Our goal was to assess multimodal hand hygiene intervention coupled with a contest to improve hand hygiene adherence.
A total of 3 to 4 inpatient wards in 3 Japanese hospitals.
Pre-post intervention study.
The intervention was a multimodal hand hygiene intervention recommended by the World Health Organization that was tailored to each facility. The hospital with the highest adherence after the intervention was given $5000 US dollars and a trophy, provided by an American coinvestigator unaffiliated with any of the Japanese hospitals.
We tracked hand hygiene adherence rates before patient contact for each unit and hospital and compared these to pre-intervention adherence rates.
We observed 2982 postintervention provider-patient encounters in 10 units across 3 hospitals.
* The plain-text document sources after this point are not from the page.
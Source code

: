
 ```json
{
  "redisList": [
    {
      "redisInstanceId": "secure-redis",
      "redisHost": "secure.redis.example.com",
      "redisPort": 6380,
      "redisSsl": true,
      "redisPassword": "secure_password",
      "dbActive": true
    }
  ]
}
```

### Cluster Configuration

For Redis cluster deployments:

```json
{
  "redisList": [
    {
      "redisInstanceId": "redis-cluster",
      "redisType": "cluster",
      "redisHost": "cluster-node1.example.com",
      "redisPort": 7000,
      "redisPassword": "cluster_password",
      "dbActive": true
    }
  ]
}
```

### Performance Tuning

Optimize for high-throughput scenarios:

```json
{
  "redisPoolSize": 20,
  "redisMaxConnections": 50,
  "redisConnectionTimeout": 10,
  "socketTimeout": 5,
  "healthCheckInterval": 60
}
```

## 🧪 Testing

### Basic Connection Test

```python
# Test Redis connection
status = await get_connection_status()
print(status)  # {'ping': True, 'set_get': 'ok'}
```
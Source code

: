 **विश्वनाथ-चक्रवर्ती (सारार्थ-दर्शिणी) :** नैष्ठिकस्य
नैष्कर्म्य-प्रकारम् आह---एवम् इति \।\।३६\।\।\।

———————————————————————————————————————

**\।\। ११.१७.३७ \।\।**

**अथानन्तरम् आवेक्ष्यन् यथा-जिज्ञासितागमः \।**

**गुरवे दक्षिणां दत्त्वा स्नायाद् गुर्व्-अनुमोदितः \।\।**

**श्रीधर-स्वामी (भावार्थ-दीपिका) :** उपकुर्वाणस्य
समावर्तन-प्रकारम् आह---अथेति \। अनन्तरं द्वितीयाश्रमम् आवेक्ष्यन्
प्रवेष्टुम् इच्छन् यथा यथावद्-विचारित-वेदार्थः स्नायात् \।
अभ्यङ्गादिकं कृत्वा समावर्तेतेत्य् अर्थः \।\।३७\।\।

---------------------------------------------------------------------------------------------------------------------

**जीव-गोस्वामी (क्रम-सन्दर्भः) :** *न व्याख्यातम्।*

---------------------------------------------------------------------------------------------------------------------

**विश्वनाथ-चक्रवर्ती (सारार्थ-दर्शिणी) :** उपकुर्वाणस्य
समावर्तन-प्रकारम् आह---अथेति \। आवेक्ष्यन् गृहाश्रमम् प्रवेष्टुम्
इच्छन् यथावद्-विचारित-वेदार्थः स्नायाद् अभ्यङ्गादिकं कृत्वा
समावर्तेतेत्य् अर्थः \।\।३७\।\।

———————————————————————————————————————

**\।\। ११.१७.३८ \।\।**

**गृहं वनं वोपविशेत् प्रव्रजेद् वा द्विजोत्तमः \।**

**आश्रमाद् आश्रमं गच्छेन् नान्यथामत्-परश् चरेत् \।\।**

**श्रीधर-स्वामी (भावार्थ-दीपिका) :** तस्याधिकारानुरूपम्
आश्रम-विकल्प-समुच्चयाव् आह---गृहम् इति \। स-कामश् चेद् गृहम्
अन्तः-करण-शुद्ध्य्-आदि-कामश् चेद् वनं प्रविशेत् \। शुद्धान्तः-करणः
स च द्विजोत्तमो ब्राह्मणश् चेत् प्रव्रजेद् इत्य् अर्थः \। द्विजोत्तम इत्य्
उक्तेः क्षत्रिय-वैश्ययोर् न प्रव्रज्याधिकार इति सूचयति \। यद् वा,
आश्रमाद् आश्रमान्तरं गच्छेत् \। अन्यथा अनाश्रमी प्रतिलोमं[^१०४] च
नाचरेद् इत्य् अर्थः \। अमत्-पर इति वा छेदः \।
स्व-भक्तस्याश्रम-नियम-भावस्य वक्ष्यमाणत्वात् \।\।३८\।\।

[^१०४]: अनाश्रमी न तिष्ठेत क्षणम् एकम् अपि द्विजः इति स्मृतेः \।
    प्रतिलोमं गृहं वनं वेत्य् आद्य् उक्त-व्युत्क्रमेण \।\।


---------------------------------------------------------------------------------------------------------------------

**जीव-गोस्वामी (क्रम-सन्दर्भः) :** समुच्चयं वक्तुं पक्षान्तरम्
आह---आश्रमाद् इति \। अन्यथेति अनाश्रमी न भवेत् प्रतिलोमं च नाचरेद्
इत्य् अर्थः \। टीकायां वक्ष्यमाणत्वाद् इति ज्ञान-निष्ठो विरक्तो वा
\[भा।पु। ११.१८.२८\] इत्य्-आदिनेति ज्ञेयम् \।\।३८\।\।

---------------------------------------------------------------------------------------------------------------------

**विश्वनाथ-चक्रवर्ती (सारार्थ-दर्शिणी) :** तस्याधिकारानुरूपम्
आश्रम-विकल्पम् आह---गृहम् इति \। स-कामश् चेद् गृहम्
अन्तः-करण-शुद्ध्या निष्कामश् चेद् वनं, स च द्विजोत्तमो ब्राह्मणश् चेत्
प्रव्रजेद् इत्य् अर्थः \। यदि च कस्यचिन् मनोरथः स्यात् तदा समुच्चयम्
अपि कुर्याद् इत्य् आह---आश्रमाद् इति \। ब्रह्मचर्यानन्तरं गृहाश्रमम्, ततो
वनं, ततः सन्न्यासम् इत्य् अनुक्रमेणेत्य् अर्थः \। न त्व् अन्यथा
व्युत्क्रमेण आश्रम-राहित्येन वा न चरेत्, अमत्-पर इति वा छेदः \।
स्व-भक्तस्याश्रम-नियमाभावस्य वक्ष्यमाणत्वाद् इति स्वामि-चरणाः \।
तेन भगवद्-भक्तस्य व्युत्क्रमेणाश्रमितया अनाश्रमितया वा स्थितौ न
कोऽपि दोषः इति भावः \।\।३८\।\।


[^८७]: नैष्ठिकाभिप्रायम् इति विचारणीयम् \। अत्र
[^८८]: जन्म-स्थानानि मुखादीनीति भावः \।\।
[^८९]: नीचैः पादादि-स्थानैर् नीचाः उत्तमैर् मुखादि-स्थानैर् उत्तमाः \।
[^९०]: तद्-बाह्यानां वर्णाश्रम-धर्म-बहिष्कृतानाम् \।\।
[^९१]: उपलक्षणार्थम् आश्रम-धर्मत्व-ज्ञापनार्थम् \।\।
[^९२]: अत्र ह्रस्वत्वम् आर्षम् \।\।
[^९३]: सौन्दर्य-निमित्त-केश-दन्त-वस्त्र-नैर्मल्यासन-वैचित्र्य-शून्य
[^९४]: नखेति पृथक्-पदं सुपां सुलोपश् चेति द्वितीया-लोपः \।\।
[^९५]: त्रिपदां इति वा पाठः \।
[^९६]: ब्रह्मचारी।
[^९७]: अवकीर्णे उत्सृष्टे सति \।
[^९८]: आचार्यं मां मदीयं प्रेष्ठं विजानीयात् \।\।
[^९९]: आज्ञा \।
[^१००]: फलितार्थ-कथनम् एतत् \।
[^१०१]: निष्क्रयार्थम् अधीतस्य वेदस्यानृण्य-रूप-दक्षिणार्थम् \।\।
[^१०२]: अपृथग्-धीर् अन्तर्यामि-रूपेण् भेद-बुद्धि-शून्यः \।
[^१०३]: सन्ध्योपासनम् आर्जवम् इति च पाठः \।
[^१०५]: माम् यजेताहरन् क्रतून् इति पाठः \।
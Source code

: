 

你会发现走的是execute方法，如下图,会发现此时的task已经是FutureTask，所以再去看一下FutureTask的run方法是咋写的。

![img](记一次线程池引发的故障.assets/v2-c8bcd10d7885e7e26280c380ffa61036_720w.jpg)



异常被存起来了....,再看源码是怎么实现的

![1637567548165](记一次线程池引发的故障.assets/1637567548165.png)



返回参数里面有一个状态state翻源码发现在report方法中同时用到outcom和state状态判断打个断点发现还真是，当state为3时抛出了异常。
Hand hygiene adherence rates were improved overall after the intervention (18% pre- to 33% postintervention; P < 0.001), but postintervention adherence rates varied considerably: hospital A + 29%, B + 5%, C + 8%. Hospital A won the contest with 40% adherence after the intervention.
Using a novel contest coupled with a multimodal intervention successfully improved hand hygiene rates among Japanese healthcare workers. Given the overall low rates, however, further improvement is necessary. Journal of Hospital Medicine 2015. © 2015 Society of Hospital Medicine.